The components of centrifugal and Coriolis forces C are given as:

$$\left\{\begin{array}{c}\begin{array}{c}{C}_{11}=C_{15}=0,\hfill \\ C_{12}=-(l_2{S}_3{\dot{\theta }}_3^2+2l_2{S}_3{\dot{\theta }}_2{\dot{\theta }}_3)(l_{c3}{m}_3+l_4{m}_4+l_3{m}_5)+(l_2{S}_{34}{\dot{\theta }}_3^2-2(l_3{S}_4+l_2{S}_{34}){\dot{\theta }}_3{\dot{\theta }}_4)(l_{c4}{m}_4+l_4{m}_5),\hfill \\ +(l_2{S}_{34}{\dot{\theta }}_2{\dot{\theta }}_3-({\dot{\theta }}_4^2+2{\dot{\theta }}_2{\dot{\theta }}_4)\left(l_2{S}_{34}\right))(l_{c4}{m}_4+l_4{m}_5),\hfill \\ C_{13}=(l_{c3}{m}_3+l_3{m}_4+l_3{m}_5)l_2{S}_3{\dot{\theta }}_2^2+(l_2{S}_{34}{\dot{\theta }}_2^2-(2({\dot{\theta }}_2+{\dot{\theta }}_3)+{\dot{\theta }}_4)l_3{S}_4{\dot{\theta }}_4)(l_{c4}{m}_4+l_4{m}_5),\hfill \\ C_{14}=(l_{c4}{m}_4+l_4{m}_5)(l_3{S}_4+l_2{S}_{34}){\dot{\theta }}_2^2+(l_3{S}_4{\dot{\theta }}_3^2+2l_3{\dot{\theta }}_2{\dot{\theta }}_3)(l_{c4}{m}_4+l_4{m}_5).\hfill \end{array}\hfill \end{array}\right.$$

(43)

The components of the gravitational force are given by:

$$G={\left[(m_1+m_2+m_3+m_4+m_5)g,0,0,0,-m_{5}g\right]}^T.$$

(44)

According to the UK equation, the constraint force, which represents the inverse dynamics of the manipulator, can be written in the form

$$Q^c=M^{\frac{1}{2}}{(A{M}^{-\frac{1}{2}})}^{+}(b-A{M}^{-1}(-C-G)).$$

(45)

4.3. Numerical Simulation

The numerical values of the parameters used for simulation were: $m_1=0.524$ kg, $m_2=m_3=m_4=1.023$ kg, $m_5=0.14$ kg, $∆m_1=0.1m_{1}sin\left(t\right)$, $∆m_2=0.1m_{2}sin\left(t\right)$, $∆m_3=0.1m_{3}sin\left(t\right)$, $∆m_4=0.1m_{4}sin\left(t\right)$, $∆m_5=0.1m_{5}sin\left(t\right)$, $l_1=0.524$ m, $l_2=l_3=l_4=0.2$ m, $l_5=0.14$ m, $l_{1zz}=l_{2zz}=l_{3zz}=0.0058\mathrm{kg}·{\mathrm{m}}^2$, $l_{c2}=l_{c3}=l_{c4}=0.0229$ m, $\eta =0.1$, $x_0=y_0=0.2$, $g=9.8\mathrm{m}/{\mathrm{s}}^2$. The initial conditions of the system are given as: $q\left(0\right)={\left[0.1,-0.6435,\pi /2,0,0.284\right]}^T$, $\dot{q}\left(0\right)={\left[0.1,0.4,0,-0.5,0.1\right]}^T$. We chose the control parameters as follows: $k=10,\beta =1000,ϵ=0.001$. We can guarantee that the tracking errors of position and velocity as given by Equation (27) were $|e_{xa,i}|\le \frac{ϵ}{k}={10}^{-4},\left|{\dot{e}}_{xa,i}\right|\le 2ϵ=2\times {10}^{-3}$. The equation of the controlled system given by Equation (20) was numerically integrated for 20 s using ODE15s on the MATLAB platform.

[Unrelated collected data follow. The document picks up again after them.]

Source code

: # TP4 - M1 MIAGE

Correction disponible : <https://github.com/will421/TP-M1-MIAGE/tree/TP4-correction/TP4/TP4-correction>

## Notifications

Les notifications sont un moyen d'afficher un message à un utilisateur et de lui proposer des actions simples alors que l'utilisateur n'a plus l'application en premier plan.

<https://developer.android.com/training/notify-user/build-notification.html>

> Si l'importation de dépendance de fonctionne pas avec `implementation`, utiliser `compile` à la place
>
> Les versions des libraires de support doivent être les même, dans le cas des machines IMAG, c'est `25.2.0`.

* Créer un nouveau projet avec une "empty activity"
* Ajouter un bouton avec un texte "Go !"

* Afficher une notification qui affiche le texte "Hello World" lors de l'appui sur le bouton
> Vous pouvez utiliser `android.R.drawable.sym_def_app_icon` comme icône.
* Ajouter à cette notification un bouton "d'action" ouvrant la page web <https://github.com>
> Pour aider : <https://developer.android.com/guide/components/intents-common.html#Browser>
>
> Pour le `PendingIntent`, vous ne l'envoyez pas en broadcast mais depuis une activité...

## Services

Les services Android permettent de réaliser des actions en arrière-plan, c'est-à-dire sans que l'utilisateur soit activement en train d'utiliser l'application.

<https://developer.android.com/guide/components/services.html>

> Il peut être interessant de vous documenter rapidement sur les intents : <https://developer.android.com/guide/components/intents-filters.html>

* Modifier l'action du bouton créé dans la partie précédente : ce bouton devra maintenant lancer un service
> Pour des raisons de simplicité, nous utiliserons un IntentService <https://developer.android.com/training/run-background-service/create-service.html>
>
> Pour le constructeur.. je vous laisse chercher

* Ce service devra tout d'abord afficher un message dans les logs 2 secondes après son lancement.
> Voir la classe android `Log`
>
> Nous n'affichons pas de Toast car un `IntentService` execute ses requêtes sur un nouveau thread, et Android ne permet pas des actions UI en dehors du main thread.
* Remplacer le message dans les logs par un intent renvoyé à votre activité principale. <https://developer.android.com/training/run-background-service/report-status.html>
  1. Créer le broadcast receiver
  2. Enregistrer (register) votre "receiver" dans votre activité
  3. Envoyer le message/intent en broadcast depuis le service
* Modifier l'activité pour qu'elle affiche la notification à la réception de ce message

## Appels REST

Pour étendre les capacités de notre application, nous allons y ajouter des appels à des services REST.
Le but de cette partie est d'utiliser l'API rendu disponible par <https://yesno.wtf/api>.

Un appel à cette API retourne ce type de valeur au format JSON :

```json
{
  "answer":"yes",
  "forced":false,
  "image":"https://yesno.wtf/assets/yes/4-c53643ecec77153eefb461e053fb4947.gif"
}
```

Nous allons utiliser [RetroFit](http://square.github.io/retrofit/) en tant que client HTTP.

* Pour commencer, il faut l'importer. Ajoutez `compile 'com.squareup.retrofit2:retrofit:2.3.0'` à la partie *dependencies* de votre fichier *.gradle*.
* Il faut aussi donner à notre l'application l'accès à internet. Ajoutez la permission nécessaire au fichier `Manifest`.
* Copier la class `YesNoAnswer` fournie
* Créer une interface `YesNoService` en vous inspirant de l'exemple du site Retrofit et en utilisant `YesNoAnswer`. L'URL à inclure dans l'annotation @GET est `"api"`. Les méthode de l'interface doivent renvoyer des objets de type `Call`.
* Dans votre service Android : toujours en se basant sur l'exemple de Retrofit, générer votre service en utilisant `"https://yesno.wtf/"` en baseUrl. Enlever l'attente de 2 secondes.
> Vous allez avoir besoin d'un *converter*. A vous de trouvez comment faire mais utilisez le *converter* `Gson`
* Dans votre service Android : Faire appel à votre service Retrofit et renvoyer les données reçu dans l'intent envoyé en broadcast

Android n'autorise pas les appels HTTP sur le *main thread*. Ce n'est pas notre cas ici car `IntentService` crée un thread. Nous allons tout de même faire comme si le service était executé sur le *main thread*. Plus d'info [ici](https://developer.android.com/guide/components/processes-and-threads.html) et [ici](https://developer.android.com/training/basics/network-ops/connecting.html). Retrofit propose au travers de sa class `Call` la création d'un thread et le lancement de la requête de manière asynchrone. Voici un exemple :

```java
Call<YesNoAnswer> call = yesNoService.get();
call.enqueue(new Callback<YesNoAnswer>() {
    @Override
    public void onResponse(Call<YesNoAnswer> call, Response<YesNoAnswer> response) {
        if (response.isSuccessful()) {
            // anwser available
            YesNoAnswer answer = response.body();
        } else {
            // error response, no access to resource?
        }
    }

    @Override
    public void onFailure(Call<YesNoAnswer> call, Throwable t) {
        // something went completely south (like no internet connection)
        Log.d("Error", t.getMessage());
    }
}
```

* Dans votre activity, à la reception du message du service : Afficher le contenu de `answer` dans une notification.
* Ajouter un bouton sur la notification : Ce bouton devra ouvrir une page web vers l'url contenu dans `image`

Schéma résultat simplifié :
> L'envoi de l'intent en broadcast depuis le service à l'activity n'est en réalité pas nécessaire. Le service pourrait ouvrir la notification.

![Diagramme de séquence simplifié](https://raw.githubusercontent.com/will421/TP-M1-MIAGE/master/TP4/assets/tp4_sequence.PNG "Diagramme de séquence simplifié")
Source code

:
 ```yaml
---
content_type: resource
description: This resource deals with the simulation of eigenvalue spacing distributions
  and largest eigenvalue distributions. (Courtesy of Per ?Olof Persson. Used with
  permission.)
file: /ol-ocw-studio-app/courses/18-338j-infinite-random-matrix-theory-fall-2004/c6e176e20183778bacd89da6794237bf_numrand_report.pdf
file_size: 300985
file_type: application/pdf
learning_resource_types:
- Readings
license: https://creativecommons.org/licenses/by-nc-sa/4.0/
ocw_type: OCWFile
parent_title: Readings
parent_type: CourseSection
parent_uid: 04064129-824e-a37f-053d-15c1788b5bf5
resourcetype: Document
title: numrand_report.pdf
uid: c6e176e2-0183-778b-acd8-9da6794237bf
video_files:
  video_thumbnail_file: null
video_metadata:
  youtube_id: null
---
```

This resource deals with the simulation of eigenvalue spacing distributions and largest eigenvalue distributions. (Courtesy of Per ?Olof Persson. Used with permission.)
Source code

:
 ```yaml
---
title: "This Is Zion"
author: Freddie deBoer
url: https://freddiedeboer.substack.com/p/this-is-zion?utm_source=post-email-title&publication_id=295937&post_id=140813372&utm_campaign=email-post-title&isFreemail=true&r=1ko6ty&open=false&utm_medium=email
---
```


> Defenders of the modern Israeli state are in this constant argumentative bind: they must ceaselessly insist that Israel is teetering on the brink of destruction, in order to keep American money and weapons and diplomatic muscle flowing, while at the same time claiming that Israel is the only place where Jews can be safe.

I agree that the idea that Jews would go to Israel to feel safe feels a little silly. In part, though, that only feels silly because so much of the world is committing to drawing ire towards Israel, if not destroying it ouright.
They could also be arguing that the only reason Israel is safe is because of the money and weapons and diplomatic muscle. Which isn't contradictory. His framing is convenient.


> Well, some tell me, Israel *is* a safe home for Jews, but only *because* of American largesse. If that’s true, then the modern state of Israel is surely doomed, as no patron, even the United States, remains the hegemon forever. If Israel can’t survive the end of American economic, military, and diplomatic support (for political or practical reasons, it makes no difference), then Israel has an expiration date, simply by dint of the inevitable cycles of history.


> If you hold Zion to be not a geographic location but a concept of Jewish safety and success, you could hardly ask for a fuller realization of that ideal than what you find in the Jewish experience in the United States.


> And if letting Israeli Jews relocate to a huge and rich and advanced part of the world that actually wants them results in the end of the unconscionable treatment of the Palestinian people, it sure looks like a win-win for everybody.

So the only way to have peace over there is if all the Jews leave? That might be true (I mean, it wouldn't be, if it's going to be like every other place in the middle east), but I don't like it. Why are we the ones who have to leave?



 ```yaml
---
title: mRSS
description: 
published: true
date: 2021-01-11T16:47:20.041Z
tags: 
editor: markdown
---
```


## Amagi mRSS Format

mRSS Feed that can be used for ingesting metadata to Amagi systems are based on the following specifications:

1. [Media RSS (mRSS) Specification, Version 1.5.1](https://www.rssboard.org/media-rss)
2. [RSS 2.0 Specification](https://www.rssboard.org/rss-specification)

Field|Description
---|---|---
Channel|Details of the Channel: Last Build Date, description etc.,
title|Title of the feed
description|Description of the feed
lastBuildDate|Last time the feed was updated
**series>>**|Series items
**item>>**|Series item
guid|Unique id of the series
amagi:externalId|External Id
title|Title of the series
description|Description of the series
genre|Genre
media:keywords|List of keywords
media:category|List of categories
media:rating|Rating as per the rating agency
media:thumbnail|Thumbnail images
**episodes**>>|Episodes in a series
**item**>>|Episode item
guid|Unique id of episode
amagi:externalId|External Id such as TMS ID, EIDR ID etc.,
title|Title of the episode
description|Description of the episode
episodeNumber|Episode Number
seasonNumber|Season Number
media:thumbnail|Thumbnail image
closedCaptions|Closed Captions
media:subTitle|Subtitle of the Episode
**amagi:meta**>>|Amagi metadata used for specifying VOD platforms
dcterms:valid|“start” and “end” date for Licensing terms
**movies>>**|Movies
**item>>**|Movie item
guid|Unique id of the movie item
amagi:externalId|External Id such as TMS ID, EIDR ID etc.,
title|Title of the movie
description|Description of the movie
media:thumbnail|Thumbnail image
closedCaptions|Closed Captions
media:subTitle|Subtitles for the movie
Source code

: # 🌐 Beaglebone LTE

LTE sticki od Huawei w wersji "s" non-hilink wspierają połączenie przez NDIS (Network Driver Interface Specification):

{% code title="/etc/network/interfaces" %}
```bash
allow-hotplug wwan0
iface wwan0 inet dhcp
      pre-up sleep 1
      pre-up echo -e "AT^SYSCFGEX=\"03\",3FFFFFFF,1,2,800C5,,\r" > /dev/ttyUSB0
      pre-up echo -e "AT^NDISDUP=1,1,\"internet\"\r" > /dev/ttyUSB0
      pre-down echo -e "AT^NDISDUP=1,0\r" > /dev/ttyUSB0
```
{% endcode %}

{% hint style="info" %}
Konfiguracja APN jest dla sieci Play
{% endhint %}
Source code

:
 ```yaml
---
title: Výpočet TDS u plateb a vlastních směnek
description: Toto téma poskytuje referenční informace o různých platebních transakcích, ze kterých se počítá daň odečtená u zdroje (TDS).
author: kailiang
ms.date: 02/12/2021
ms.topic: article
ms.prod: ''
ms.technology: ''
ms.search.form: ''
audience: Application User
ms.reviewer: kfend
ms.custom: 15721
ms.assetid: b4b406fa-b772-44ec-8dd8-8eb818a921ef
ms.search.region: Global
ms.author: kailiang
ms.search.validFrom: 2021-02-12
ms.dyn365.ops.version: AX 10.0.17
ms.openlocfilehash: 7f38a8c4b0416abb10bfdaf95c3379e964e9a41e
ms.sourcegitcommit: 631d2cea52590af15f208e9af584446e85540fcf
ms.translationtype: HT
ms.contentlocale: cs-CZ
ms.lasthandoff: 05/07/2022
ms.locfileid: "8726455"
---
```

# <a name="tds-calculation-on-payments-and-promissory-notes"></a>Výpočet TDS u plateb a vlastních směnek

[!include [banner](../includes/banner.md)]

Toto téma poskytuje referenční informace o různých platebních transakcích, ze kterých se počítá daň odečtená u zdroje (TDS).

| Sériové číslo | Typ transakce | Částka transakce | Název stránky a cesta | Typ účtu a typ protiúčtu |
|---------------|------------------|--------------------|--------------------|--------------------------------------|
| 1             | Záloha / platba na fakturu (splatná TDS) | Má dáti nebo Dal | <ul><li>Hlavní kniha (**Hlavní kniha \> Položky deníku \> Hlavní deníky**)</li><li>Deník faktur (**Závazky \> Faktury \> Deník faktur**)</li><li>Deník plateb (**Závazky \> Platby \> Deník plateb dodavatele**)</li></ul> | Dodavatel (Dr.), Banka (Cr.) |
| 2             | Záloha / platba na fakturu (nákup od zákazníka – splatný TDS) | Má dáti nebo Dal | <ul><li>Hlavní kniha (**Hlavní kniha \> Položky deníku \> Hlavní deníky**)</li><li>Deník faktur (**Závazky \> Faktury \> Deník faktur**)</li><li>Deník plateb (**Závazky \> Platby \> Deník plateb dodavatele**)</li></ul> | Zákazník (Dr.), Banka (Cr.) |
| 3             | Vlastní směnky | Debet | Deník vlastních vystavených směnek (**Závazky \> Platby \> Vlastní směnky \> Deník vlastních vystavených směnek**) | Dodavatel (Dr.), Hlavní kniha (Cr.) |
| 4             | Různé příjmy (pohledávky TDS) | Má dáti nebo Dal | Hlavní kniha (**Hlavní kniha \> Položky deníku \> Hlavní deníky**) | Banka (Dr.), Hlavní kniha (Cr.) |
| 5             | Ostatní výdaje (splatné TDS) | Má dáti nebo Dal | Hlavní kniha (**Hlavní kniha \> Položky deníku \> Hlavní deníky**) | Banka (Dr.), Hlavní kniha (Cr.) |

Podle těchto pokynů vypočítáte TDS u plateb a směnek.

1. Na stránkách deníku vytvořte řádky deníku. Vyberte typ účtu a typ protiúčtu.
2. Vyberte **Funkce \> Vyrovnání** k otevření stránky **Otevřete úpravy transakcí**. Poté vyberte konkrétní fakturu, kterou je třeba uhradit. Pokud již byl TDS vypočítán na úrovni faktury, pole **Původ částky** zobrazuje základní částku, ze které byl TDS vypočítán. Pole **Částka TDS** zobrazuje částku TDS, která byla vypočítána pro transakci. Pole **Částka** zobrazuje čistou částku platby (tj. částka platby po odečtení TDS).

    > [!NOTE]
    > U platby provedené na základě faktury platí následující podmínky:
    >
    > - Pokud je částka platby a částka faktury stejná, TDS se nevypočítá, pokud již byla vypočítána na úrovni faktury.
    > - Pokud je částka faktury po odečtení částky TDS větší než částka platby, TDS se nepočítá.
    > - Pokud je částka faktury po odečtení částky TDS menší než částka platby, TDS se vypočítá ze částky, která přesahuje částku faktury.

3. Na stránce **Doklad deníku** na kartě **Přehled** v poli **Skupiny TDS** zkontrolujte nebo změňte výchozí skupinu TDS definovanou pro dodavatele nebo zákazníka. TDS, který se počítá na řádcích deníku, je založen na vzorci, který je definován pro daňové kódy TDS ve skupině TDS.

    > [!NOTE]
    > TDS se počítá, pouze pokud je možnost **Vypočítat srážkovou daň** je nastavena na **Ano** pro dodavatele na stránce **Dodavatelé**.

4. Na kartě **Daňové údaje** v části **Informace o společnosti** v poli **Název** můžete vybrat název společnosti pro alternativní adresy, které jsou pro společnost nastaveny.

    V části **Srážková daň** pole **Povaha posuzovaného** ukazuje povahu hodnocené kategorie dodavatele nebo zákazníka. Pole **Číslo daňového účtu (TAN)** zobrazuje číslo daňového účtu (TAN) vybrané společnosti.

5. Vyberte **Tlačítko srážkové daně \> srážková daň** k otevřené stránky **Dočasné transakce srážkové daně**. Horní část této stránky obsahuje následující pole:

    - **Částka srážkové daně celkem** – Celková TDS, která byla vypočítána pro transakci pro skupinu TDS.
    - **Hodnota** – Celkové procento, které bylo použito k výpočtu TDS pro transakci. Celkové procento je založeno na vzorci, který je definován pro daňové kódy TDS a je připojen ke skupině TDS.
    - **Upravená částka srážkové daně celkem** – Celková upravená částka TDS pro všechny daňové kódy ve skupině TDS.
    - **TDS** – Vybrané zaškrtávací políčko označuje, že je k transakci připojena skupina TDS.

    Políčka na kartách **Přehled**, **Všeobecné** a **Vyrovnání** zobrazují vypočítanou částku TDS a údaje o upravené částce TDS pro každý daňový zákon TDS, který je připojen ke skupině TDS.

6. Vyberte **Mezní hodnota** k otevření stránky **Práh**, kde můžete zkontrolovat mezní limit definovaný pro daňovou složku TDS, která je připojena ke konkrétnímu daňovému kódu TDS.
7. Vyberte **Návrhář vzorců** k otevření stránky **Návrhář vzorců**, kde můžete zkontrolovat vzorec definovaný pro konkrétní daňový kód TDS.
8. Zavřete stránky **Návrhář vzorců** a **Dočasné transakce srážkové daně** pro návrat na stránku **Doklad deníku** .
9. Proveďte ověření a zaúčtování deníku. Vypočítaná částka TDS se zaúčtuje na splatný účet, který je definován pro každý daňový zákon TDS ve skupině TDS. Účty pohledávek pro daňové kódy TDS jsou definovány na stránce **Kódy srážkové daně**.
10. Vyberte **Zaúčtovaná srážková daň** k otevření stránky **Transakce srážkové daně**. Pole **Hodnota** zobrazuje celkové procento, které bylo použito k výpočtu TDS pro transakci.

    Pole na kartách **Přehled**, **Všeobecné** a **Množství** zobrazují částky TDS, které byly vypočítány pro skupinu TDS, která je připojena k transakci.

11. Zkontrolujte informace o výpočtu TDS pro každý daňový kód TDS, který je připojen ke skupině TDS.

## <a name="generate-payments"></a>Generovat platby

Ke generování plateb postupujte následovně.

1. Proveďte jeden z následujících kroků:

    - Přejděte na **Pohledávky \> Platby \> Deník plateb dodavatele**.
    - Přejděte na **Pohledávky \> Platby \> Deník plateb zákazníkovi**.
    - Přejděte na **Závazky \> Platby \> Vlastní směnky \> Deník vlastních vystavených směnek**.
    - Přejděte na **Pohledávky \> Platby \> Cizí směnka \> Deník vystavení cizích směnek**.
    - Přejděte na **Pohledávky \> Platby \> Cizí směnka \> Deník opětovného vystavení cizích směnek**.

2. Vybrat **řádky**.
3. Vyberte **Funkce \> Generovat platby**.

Figure 2, Figure 3 and Figure 4 show the numerical simulation results for the tracking control of the SCARA-type manipulator. By using the MATLAB Robotics toolbox [32], the trajectories of the end-effector of the manipulator are shown in Figure 2. From Figure 2, we can see that the end-effector of the manipulator can move on the desired trajectory. Figure 3 shows the errors in tracking the position and the velocity of the end-effector of manipulator of the nominal system. These values are bounded within ${10}^{-4}$ and $2\times {10}^{-3}$. The required servo joint forces are shown in Figure 4, where $Q^c$ denotes the control input, and $Q^u$ denotes the additional control torques for uncertainties of the actual system.

5. Conclusions

In this paper, problems in the dynamic modeling and control of a robot manipulators system with uncertain dynamics were considered. The dynamical equations and the constraint torque forces were obtained from the Udwadia–Kalaba equation, using the additional controller to compensate uncertainties in the nominal system. No linearizations/approximations of the robot manipulators systems were made throughout, and the tracking errors were bounded. A SCARA-type manipulator was used as an application example. Numerical simulation demonstrated the simplicity and ease of implementation.